After their private meeting today, the members of the Orthodox archbishop’s entourage entered the Pope’s private library to hear both addresses.
Benedict XVI spoke first, attesting that “today, our relations resumed slowly but profoundly and with a concern of authenticity.”
“It offers us the opportunity to discover a whole new range of spiritual expressions full of meaning and a mutual commitment. We thank God,” the Pope said.
Toward the future
After recalling the important steps that have been taken in the relationship between Catholics and Greek Orthodox, as a result of John Paul II’s visit to that country in May 2001, Benedict XVI invited his guest to turn “our gaze towards the future,” to address “an enormous field in which our mutual and pastoral collaboration will be able to grow.”
“Catholics and Orthodox are called to offer their cultural and, above all, their spiritual contribution,” the Holy Father said. “They have the duty to defend the Christian roots of the Continent, which have forged it in the course of the centuries, and thus allow Christian tradition to continue manifesting itself and operating with all its forces to safeguard the dignity of the human person, respect of minorities, being careful to avoid a cultural uniformity that would run the risk of losing immense riches of civilization.”
Benedict XVI went on to note: “It is necessary to work to safeguard the rights of man, which include the principle of individual liberty, in particular, religious liberty. These rights must be promoted and defended in the European Union and in every member country.”
In his speech, Archbishop Christodoulos addressed virtually the same topics raised by the Pope.

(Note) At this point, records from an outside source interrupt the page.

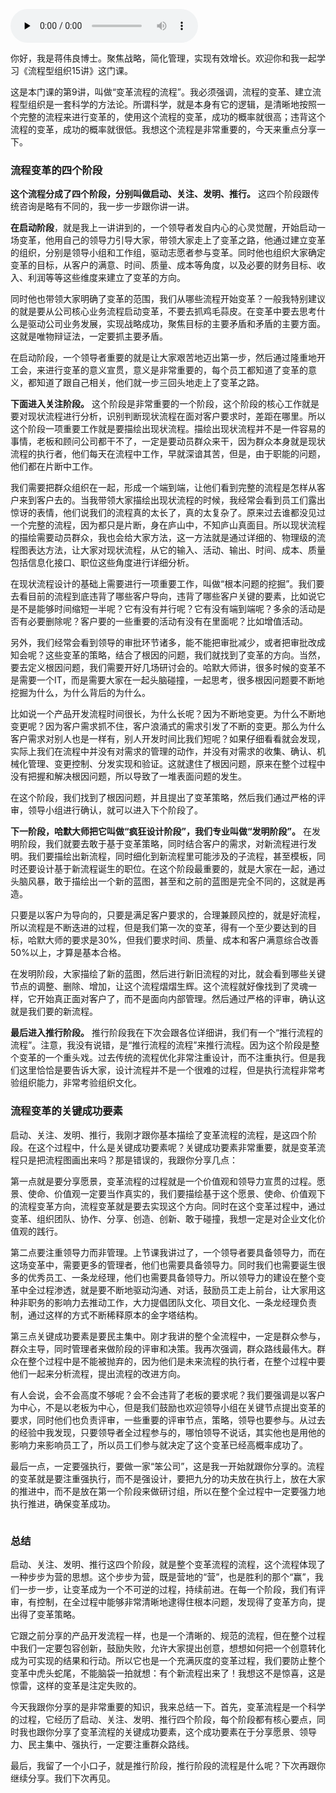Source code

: <audio id="audio" title="09 | BPR项目运作的四个阶段：BOD模型的应用" controls="" preload="none"><source id="mp3" src="https://static001.geekbang.org/resource/audio/2c/41/2c9858b7a0b74c44f3e7fec900a95c41.mp3"></audio>

你好，我是蒋伟良博士。聚焦战略，简化管理，实现有效增长。欢迎你和我一起学习《流程型组织15讲》这门课。

这是本门课的第9讲，叫做“变革流程的流程”。我必须强调，流程的变革、建立流程型组织是一套科学的方法论。所谓科学，就是本身有它的逻辑，是清晰地按照一个完整的流程来进行变革的，使用这个流程的变革，成功的概率就很高；违背这个流程的变革，成功的概率就很低。我想这个流程是非常重要的，今天来重点分享一下。

### 流程变革的四个阶段

**这个流程分成了四个阶段，分别叫做启动、关注、发明、推行。** 这四个阶段跟传统咨询是略有不同的，我一步一步跟你讲一讲。

<img src="https://static001.geekbang.org/resource/image/b6/4b/b6c8327934dcf13d5f70586d3ece1e4b.png" alt=""><br>
**在启动阶段**，就是我上一讲讲到的，一个领导者发自内心的心灵觉醒，开始启动一场变革，他用自己的领导力引导大家，带领大家走上了变革之路，他通过建立变革的组织，分别是领导小组和工作组，驱动志愿者参与变革。同时他也组织大家确定变革的目标，从客户的满意、时间、质量、成本等角度，以及必要的财务目标、收入、利润等等这些维度来建立了变革的方向。

同时他也带领大家明确了变革的范围，我们从哪些流程开始变革？一般我特别建议的就是要从公司核心业务流程启动变革，不要去抓鸡毛蒜皮。在变革中要去思考什么是驱动公司业务发展，实现战略成功，聚焦目标的主要矛盾和矛盾的主要方面。这就是唯物辩证法，一定要抓主要矛盾。

在启动阶段，一个领导者重要的就是让大家艰苦地迈出第一步，然后通过隆重地开工会，来进行变革的意义宣贯，意义是非常重要的，每个员工都知道了变革的意义，都知道了跟自己相关，他们就一步三回头地走上了变革之路。

**下面进入关注阶段。** 这个阶段是非常重要的一个阶段，这个阶段的核心工作就是要对现状流程进行分析，识别判断现状流程在面对客户要求时，差距在哪里。所以这个阶段一项重要工作就是要描绘出现状流程。描绘出现状流程并不是一件容易的事情，老板和顾问公司都干不了，一定是要动员群众来干，因为群众本身就是现状流程的执行者，他们每天在流程中工作，早就深谙其苦，但是，由于职能的问题，他们都在片断中工作。

我们需要把群众组织在一起，形成一个端到端，让他们看到完整的流程是怎样从客户来到客户去的。当我带领大家描绘出现状流程的时候，我经常会看到员工们露出惊讶的表情，他们说我们的流程真的太长了，真的太复杂了。原来过去谁都没见过一个完整的流程，因为都只是片断，身在庐山中，不知庐山真面目。所以现状流程的描绘需要动员群众，我也会给大家方法，这一方法就是通过详细的、物理级的流程图表达方法，让大家对现状流程，从它的输入、活动、输出、时间、成本、质量包括信息化接口、职位这些角度进行详细分析。

在现状流程设计的基础上需要进行一项重要工作，叫做“根本问题的挖掘”。我们要去看目前的流程到底违背了哪些客户导向，违背了哪些客户关键的要素，比如说它是不是能够时间缩短一半呢？它有没有并行呢？它有没有端到端呢？多余的活动是否有必要删除呢？客户要的一些重要的活动有没有在里面呢？比如增值活动。

另外，我们经常会看到领导的审批环节诸多，能不能把审批减少，或者把审批改成知会呢？这些变革的策略，结合了根因的问题，我们就找到了变革的方向。当然，要去定义根因问题，我们需要开好几场研讨会的。哈默大师讲，很多时候的变革不是需要一个IT，而是需要大家在一起头脑碰撞，一起思考，很多根因问题要不断地挖掘为什么，为什么背后的为什么。

比如说一个产品开发流程时间很长，为什么长呢？因为不断地变更。为什么不断地变更呢？因为客户需求抓不住，客户浪涌式的需求引发了不断的变更。那么为什么客户需求对别人也是一样有，别人开发时间比我们短呢？如果仔细看看就会发现，实际上我们在流程中并没有对需求的管理的动作，并没有对需求的收集、确认、机械化管理、变更控制、分发实现和验证。这就逮住了根因问题，原来在整个过程中没有把握和解决根因问题，所以导致了一堆表面问题的发生。

在这个阶段，我们找到了根因问题，并且提出了变革策略，然后我们通过严格的评审，领导小组进行确认，就可以进入下个阶段了。

**下一阶段，哈默大师把它叫做“疯狂设计阶段”，我们专业叫做“发明阶段”。** 在发明阶段，我们就要去敢于基于变革策略，同时结合客户的需求，对新流程进行发明。我们要描绘出新流程，同时细化到新流程里可能涉及的子流程，甚至模板，同时还要设计基于新流程诞生的职位。在这个阶段最重要的，就是大家在一起，通过头脑风暴，敢于描绘出一个新的蓝图，甚至和之前的蓝图是完全不同的，这就是再造。

只要是以客户为导向的，只要是满足客户要求的，合理兼顾风控的，就是好流程，所以流程是不断迭进的过程，但是我们第一次的变革，得有一个至少要达到的目标，哈默大师的要求是30%，但我们要求时间、质量、成本和客户满意综合改善50%以上，才算是基本合格。

在发明阶段，大家描绘了新的蓝图，然后进行新旧流程的对比，就会看到哪些关键节点的调整、删除、增加，让这个流程熠熠生辉。这个流程就好像找到了灵魂一样，它开始真正面对客户了，而不是面向内部管理。然后通过严格的评审，确认这就是我们要的新流程。

**最后进入推行阶段。** 推行阶段我在下次会跟各位详细讲，我们有一个“推行流程的流程”。注意，我没有说错，是“推行流程的流程”来推行流程。因为这个阶段是整个变革的一个重头戏。过去传统的流程优化非常注重设计，而不注重执行。但是我们这里恰恰是要告诉大家，设计流程并不是一个很难的过程，但是执行流程非常考验组织能力，非常考验组织文化。

### 流程变革的关键成功要素

启动、关注、发明、推行，我刚才跟你基本描绘了变革流程的流程，是这四个阶段。在这个过程中，什么是关键成功要素呢？关键成功要素非常重要，就是变革流程只是把流程图画出来吗？那是错误的，我跟你分享几点：

第一点就是要分享愿景，变革流程的过程就是一个价值观和领导力宣贯的过程。愿景、使命、价值观一定要当作真实的，我们要描绘基于这个愿景、使命、价值观下的流程变革方向，流程变革就是要去实现这个方向。同时在这个变革过程中，通过变革、组织团队、协作、分享、创造、创新、敢于碰撞，我想一定是对企业文化价值观的践行。

第二点要注重领导力而非管理。上节课我讲过了，一个领导者要具备领导力，而在这场变革中，需要更多的管理者，他们也需要具备领导力。同时我们也需要诞生很多的优秀员工、一条龙经理，他们也需要具备领导力。所以领导力的建设在整个变革中全过程渗透，就是要不断地驱动沟通、对话，鼓励员工走上前台，让大家用这种非职务的影响力去推动工作，大力提倡团队文化、项目文化、一条龙经理负责制，通过这样的方式不断稀释原本的金字塔结构。

第三点关键成功要素是要民主集中。刚才我讲的整个全流程中，一定是群众参与，群众主导，同时管理者来做阶段的评审和决策。我再次强调，群众路线最伟大。群众在整个过程中是不能被抛弃的，因为他们是未来流程的执行者，在整个过程中要他们一起来分析流程，提出流程的改进方向。

有人会说，会不会高度不够呢？会不会违背了老板的要求呢？我们要强调是以客户为中心，不是以老板为中心，但是我们鼓励也欢迎领导小组在关键节点提出变革的要求，同时他们也负责评审，一些重要的评审节点，策略，领导也要参与。从过去的经验中我发现，只要领导者全过程参与的，哪怕领导不说话，其实他也是用他的影响力来影响员工了，所以员工们参与就决定了这个变革已经高概率成功了。

最后一点，一定要强执行，要做一家“笨公司”，这是我一开始就跟你分享的。流程的变革就是要注重强执行，而不是强设计，要把九分的功夫放在执行上，放在大家的推进中，而不是放在第一个阶段来做研讨组，所以在整个全过程中一定要强力地执行推进，确保变革成功。

<img src="https://static001.geekbang.org/resource/image/f1/d1/f184471b3cf4104b6affc8320d5a30d1.png" alt="">

### 总结

启动、关注、发明、推行这四个阶段，就是整个变革流程的流程，这个流程体现了一种步步为营的思想。这个步步为营，既是营地的“营”，也是胜利的那个“赢”，我们一步一步，让变革成为一个不可逆的过程，持续前进。在每一个阶段，我们有评审，有控制，在全过程中能够非常清晰地逮得住根本问题，发现得了变革方向，提出得了变革策略。

它跟之前分享的产品开发流程一样，也是一个清晰的、规范的流程，但在整个过程中我们一定要包容创新，鼓励失败，允许大家提出创意，想想如何把一个创意转化成为可实现的结果和行动。所以它也是一个充满灰度的变革过程，我们要防止整个变革中虎头蛇尾，不能脑袋一拍就想：有个新流程出来了！我想这不是惊喜，这是惊雷，这样的变革是注定失败的。

今天我跟你分享的是非常重要的知识，我来总结一下。首先，变革流程是一个科学的过程，它经历了启动、关注、发明、推行四个阶段，每个阶段都有核心要点，同时我也跟你分享了变革流程的关键成功要素，这个成功要素在于分享愿景、领导力、民主集中、强执行，一定要注重群众路线。

最后，我留了一个小口子，就是推行阶段，推行阶段的流程是什么呢？下次再跟你继续分享。我们下次再见。
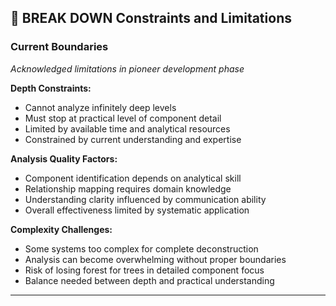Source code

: ## 🔬 BREAK DOWN Constraints and Limitations

### Current Boundaries
*Acknowledged limitations in pioneer development phase*

**Depth Constraints:**
- Cannot analyze infinitely deep levels
- Must stop at practical level of component detail
- Limited by available time and analytical resources
- Constrained by current understanding and expertise

**Analysis Quality Factors:**
- Component identification depends on analytical skill
- Relationship mapping requires domain knowledge
- Understanding clarity influenced by communication ability
- Overall effectiveness limited by systematic application

**Complexity Challenges:**
- Some systems too complex for complete deconstruction
- Analysis can become overwhelming without proper boundaries
- Risk of losing forest for trees in detailed component focus
- Balance needed between depth and practical understanding

---

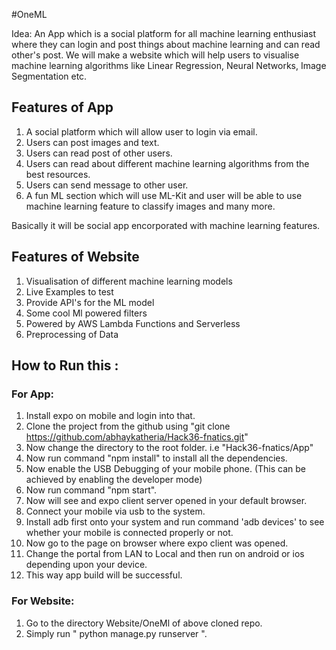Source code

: #OneML

Idea: An App which is a social platform for all machine learning enthusiast where they can login and post things about machine learning and can read other's post. We will make a website which will help users to visualise machine learning algorithms like Linear Regression, Neural Networks, Image Segmentation etc. 

## Features of App 
1. A social platform which will allow user to login via email. 
2. Users can post images and text. 
3. Users can read post of other users.
4. Users can read about different machine learning algorithms from the best resources. 
5. Users can send message to other user.
6. A fun ML section which will use ML-Kit and user will be able to use machine learning feature to classify images and many more.

Basically it will be social app encorporated with machine learning features.

## Features of Website
1. Visualisation of different machine learning models
2. Live Examples to test
3. Provide API's for the ML model
4. Some cool Ml powered filters
5. Powered by AWS Lambda Functions and Serverless
6. Preprocessing of Data

## How to Run this :

### For App: 

1. Install expo on mobile and login into that.
2. Clone the project from the github using "git clone https://github.com/abhaykatheria/Hack36-fnatics.git"
3. Now change the directory to the root folder. i.e "Hack36-fnatics/App"
4. Now run command "npm install" to install all the dependencies.
5. Now enable the USB Debugging of your mobile phone. (This can be achieved by enabling the developer mode)
6. Now run command "npm start".
7. Now will see and expo client server opened in your default browser.
8. Connect your mobile via usb to the system.
9. Install adb first onto your system and run command 'adb devices' to see whether your mobile is connected properly or not.
10. Now go to the page on browser where expo client was opened.
11. Change the portal from LAN to Local and then run on android or ios depending upon your device.
12. This way app build will be successful.

### For Website:

1. Go to the directory Website/OneMl of above cloned repo.
2. Simply run " python manage.py runserver ".

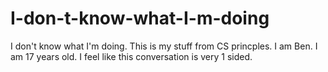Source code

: # I-don-t-know-what-I-m-doing
I don't know what I'm doing. This is my stuff from CS princples. I am Ben. I am 17 years old. I feel like this conversation is very 1 sided.
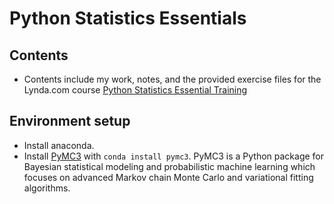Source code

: # Python Statistics Essentials

## Contents
- Contents include my work, notes, and the provided exercise files for the Lynda.com course [Python Statistics Essential Training](https://www.lynda.com/Python-tutorials/Python-Statistics-Essential-Training/711826-2.html)

## Environment setup
- Install anaconda.
- Install [PyMC3](https://docs.pymc.io/) with `conda install pymc3`. PyMC3 is a Python package for Bayesian statistical modeling and probabilistic machine learning which focuses on advanced Markov chain Monte Carlo and variational fitting algorithms.

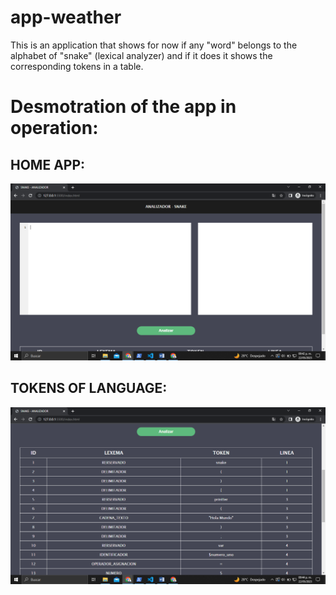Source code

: # app-weather
This is an application that shows for now if any "word" belongs to the alphabet of "snake" (lexical analyzer) and if it does it shows the corresponding tokens in a table.

# Desmotration of the app in operation:

## HOME APP:
![home](images_readme/home.png)

## TOKENS OF LANGUAGE:
![token](images_readme/tabla_tokens.png)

“We come,” the Orthodox leader said, “to visit the eminent theologian and university professor, the assiduous researcher of ancient Greek thought and of the Greek Fathers of the East; but also the visionary of Christian unity and cooperation of religions to ensure the peace of the whole world.”
The archbishop said his visit offered the opportunity “to undertake a new stage on the common path of our Churches to address the problems of the present-day world.”
Journey of unity
Archbishop Christodoulos spoke of his commitment to “overcome the dogmatic obstacles that hinder the journey of unity in faith” until Orthodox and Catholics attain “full unity,” and can “commune in the precious Body and Blood of the Lord in the same Chalice of Life.”
In this connection, the archbishop of Athens was confident about the work of the mixed international commission that is entrusted with the dialogue between the Orthodox and Catholic Church. The commission met last September in Belgrade, putting an end to years of stagnation.
Prior to the audience with the Pope, Archbishop Christodoulos visited St. Peter’s Basilica and prayed at the tomb of John Paul II and other Popes.
In the afternoon, he took part in a solemn celebration in the Basilica of St. Paul Outside the Walls, in which he received as a gift from the Church of Rome two links of the chain with which, according to tradition, the Apostle Paul was made prisoner.
The gift was prepared at the request of John Paul II for this visit, which the Orthodox representative was unable to undertake because of the Polish Pontiff’s deteriorating health.